The eurozone's top economy had a 19 percent rise in new arrivals with 435,000, the federal statistics office said in a statement.
"What is notable here is the strong increase in immigration from EU countries that have been particularly hard hit by the financial and debt crisis," it said.
Eight-four percent more Greeks, or 8,890, moved to Germany in the first half of 2011 than in the same period in 2010 and 49 percent more Spaniards – 7,257.
More recent members of the EU, mainly former communist countries in eastern Europe, also sent about one-third more citizens to live in Germany than a year back, due largely to a relaxation of labour market restrictions.
Other European countries, Asia and the Americas boosted emigration to Germany 11 percent each, while Africa was responsible for a three-percent rise.

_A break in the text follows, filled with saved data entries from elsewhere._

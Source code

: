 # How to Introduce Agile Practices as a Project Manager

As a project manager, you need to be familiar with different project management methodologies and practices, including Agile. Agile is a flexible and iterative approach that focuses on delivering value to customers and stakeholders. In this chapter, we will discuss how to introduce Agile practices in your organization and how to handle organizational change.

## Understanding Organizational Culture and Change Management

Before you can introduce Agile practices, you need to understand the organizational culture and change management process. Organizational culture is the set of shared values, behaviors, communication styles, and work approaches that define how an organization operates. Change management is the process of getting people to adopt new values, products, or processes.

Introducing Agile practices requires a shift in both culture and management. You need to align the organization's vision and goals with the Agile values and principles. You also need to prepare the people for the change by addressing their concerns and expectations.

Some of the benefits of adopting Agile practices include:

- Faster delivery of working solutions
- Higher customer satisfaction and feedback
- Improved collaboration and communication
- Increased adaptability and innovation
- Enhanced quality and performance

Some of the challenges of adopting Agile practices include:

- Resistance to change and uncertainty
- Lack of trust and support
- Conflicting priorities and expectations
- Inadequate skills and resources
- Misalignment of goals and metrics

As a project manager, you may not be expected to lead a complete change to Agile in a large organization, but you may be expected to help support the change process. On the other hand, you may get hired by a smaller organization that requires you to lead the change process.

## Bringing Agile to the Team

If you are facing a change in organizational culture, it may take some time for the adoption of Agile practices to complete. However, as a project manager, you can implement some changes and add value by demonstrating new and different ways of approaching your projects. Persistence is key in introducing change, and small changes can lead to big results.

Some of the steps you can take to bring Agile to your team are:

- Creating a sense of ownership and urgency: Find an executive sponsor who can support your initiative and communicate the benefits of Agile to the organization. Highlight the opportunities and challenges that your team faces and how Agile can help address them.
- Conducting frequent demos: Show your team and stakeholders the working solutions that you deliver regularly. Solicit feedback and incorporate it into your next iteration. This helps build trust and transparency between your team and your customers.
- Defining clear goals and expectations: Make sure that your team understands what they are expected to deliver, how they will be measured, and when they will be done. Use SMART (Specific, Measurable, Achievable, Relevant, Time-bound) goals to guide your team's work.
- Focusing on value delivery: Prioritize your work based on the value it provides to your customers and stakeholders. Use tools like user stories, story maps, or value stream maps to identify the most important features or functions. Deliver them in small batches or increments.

With unemployment falling to 6.4 percent in November, its lowest level since reunification more than two decades ago, and around three-percent economic growth, Germany has weathered the eurozone crisis largely unscathed so far.
It is actively recruiting skilled labour abroad to plug gaps in the workforce and offset a steep population decline caused by a low birth rate.
But despite the increase there continues to be widespread concern that not enough is being done to fix the country's labour shortage as the workforce ages. According to one study earlier this year, there could be 3.5 million unfilled jobs nationwide by 2025.
A government report this month said Germany still needed to streamline immigration laws and present a friendlier face to the world in order to attract more skilled workers.